Can anybody guide me, how can I get cruise control for my Nissan X-Trail 2014.


----------



## quadraria10 (Jul 6, 2010)

Are they really selling new X trails/Rogues without cruise control?


----------



## shahryar2002 (May 26, 2014)

YEah, they are.......... but can you help me out, by suggesting something


----------



## quadraria10 (Jul 6, 2010)

Well ok, I googled aftermarket cruise control for Nissan, and found out that Rostra has a kit that is compatible with 2013 Nissan Altima that would probably work. Of course it requires installation. It probably will not be easy finding an aftermarket company to install one, but let your fingers do the walking. Why not ask Nissan directly? More pertinently why buy the car if its such a key feature for you. New model vehicles aren't the easiest to find aftermarket parts for, much better to have it factory installed.
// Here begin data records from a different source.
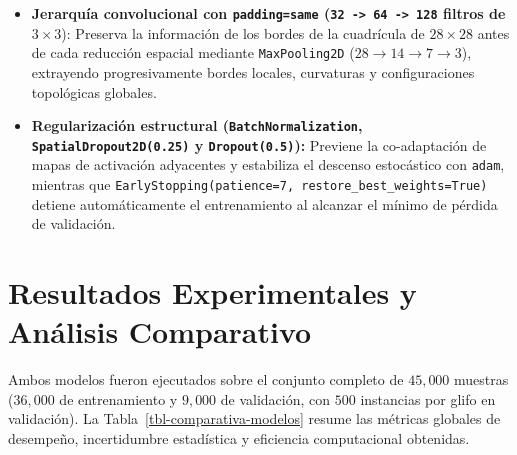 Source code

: \documentclass[
  spanish,
  us-letterpaper,
]{scrreprt}
\providecommand{\tightlist}{%
  \setlength{\itemsep}{0pt}\setlength{\parskip}{0pt}}
\theoremstyle{definition}
\theoremstyle{remark}
\begin{document}
\begin{itemize}
\tightlist
\item
  \textbf{Jerarquía convolucional con
  \texttt{padding=\textquotesingle{}same\textquotesingle{}}
  (\texttt{32\ -\textgreater{}\ 64\ -\textgreater{}\ 128} filtros de}
  \(3 \times 3\)): Preserva la información de los bordes de la
  cuadrícula de \(28 \times 28\) antes de cada reducción espacial
  mediante \texttt{MaxPooling2D} (\(28 \to 14 \to 7 \to 3\)), extrayendo
  progresivamente bordes locales, curvaturas y configuraciones
  topológicas globales.
\item
  \textbf{Regularización estructural (\texttt{BatchNormalization},
  \texttt{SpatialDropout2D(0.25)} y \texttt{Dropout(0.5)}):} Previene la
  co-adaptación de mapas de activación adyacentes y estabiliza el
  descenso estocástico con \texttt{adam}, mientras que
  \texttt{EarlyStopping(patience=7,\ restore\_best\_weights=True)}
  detiene automáticamente el entrenamiento al alcanzar el mínimo de
  pérdida de validación.
\end{itemize}

\section{Resultados Experimentales y Análisis
Comparativo}\label{resultados-experimentales-y-anuxe1lisis-comparativo}

Ambos modelos fueron ejecutados sobre el conjunto completo de
\(45{,}000\) muestras (\(36{,}000\) de entrenamiento y \(9{,}000\) de
validación, con \(500\) instancias por glifo en validación). La
Tabla~\ref{tbl-comparativa-modelos} resume las métricas globales de
desempeño, incertidumbre estadística y eficiencia computacional
obtenidas.
\end{document}
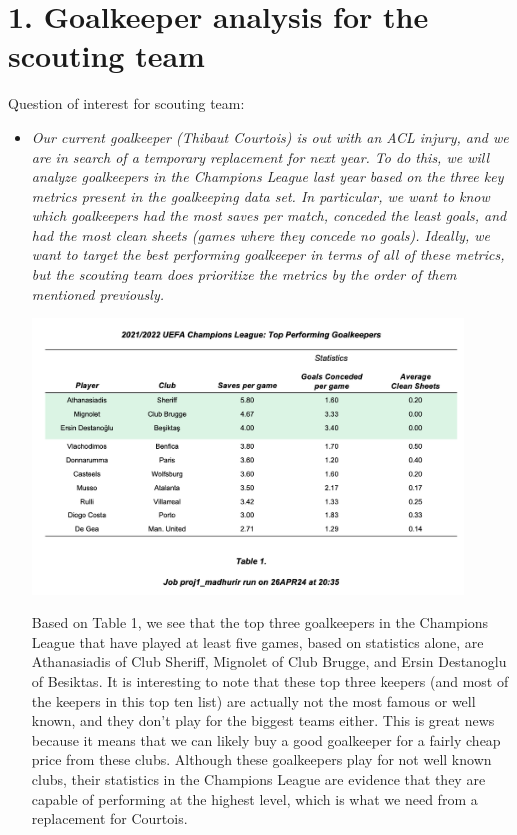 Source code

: \documentclass[11pt]{report}
\begin{document}
\section*{1. Goalkeeper analysis for the scouting team} 

Question of interest for scouting team:
	\begin{itemize}
		\item \textit{Our current goalkeeper (Thibaut Courtois) is out with an ACL injury, and we are in search of a temporary replacement for next year. To do this, we will analyze goalkeepers in the Champions League last year based on the three key metrics present in the goalkeeping data set. In particular, we want to know which goalkeepers had the most saves per match, conceded the least goals, and had the most clean sheets (games where they concede no goals). Ideally, we want to target the best performing goalkeeper in terms of all of these metrics, but the scouting team does prioritize the metrics by the order of them mentioned previously.}
			\begin{center}
				\includegraphics[width=0.9\textwidth]{images_for_report/table1}
			\end{center} 
			
			Based on Table 1, we see that the top three goalkeepers in the Champions League that have played at least five games, based on statistics alone, are Athanasiadis of Club Sheriff, Mignolet of Club Brugge, and Ersin Destanoglu of Besiktas. It is interesting to note that these top three keepers (and most of the keepers in this top ten list) are actually not the most famous or well known, and they don't play for the biggest teams either. This is great news because it means that we can likely buy a good goalkeeper for a fairly cheap price from these clubs. Although these goalkeepers play for not well known clubs, their statistics in the Champions League are evidence that they are capable of performing at the highest level, which is what we need from a replacement for Courtois.  
	\end{itemize}
	
\end{document}
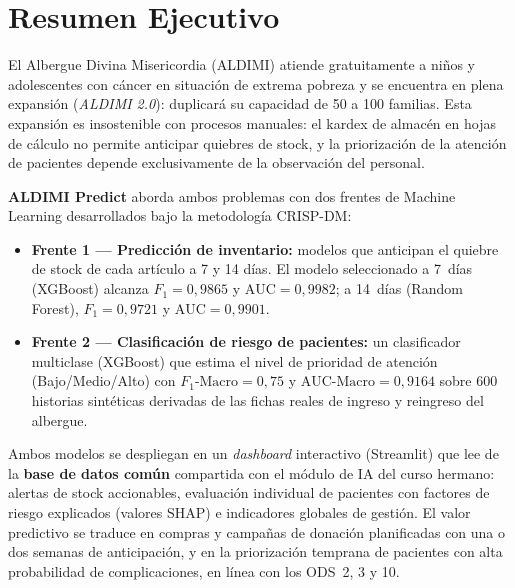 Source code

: \documentclass[12pt, a4paper]{article}
\begin{document}
\setcounter{page}{1}
\tableofcontents
\newpage

\section*{Resumen Ejecutivo}

El Albergue Divina Misericordia (ALDIMI) atiende gratuitamente a ni\~nos y adolescentes con c\'ancer en situaci\'on de extrema pobreza y se encuentra en plena expansi\'on (\emph{ALDIMI 2.0}): duplicar\'a su capacidad de 50 a 100 familias. Esta expansi\'on es insostenible con procesos manuales: el kardex de almac\'en en hojas de c\'alculo no permite anticipar quiebres de stock, y la priorizaci\'on de la atenci\'on de pacientes depende exclusivamente de la observaci\'on del personal.

\textbf{ALDIMI Predict} aborda ambos problemas con dos frentes de Machine Learning desarrollados bajo la metodolog\'ia CRISP-DM:

\begin{itemize}[leftmargin=1.6em, itemsep=4pt]
  \item \textbf{Frente 1 --- Predicci\'on de inventario:} modelos que anticipan el quiebre de stock de cada art\'iculo a 7 y 14 d\'ias. El modelo seleccionado a 7~d\'ias (XGBoost) alcanza $F_1 = 0{,}9865$ y $\text{AUC} = 0{,}9982$; a 14~d\'ias (Random Forest), $F_1 = 0{,}9721$ y $\text{AUC} = 0{,}9901$.
  \item \textbf{Frente 2 --- Clasificaci\'on de riesgo de pacientes:} un clasificador multiclase (XGBoost) que estima el nivel de prioridad de atenci\'on (Bajo/Medio/Alto) con $F_1\text{-Macro} = 0{,}75$ y $\text{AUC-Macro} = 0{,}9164$ sobre 600 historias sint\'eticas derivadas de las fichas reales de ingreso y reingreso del albergue.
\end{itemize}

Ambos modelos se despliegan en un \emph{dashboard} interactivo (Streamlit) que lee de la \textbf{base de datos com\'un} compartida con el m\'odulo de IA del curso hermano: alertas de stock accionables, evaluaci\'on individual de pacientes con factores de riesgo explicados (valores SHAP) e indicadores globales de gesti\'on. El valor predictivo se traduce en compras y campa\~nas de donaci\'on planificadas con una o dos semanas de anticipaci\'on, y en la priorizaci\'on temprana de pacientes con alta probabilidad de complicaciones, en l\'inea con los ODS~2, 3 y 10.
\newpage
\end{document}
Good luck. 
Guess I was surprised because every Nissan I have owned since 1995 has had the feature.


----------



## shahryar2002 (May 26, 2014)

Nissan X-Trail is not in their list.

Any idea, if I can get it installed from Nissan, how much they will charge?


----------



## quadraria10 (Jul 6, 2010)

I know its not on their list. As I said you have a new model and it wont be included in many parts lists. That said, Nissan does not reinvent parts for every model, nor do they use different connections. Many parts are shared between models. I looked and the 2014 x trail/rogue has the same steering wheel, not to mention engine, as the 2013 Altima, so my guess is a system that would work with it will work in yours with a similar if not identical connection method. You could probably install the Rostra unit as the cheap option, otherwise I would think a dealer should be able to offer it as installable option. I have no idea how much, but my guess is somewhere between 750 and 1000 dollars labour included. Call up your dealer, and let us know what they tell you. Good luck with it.


----------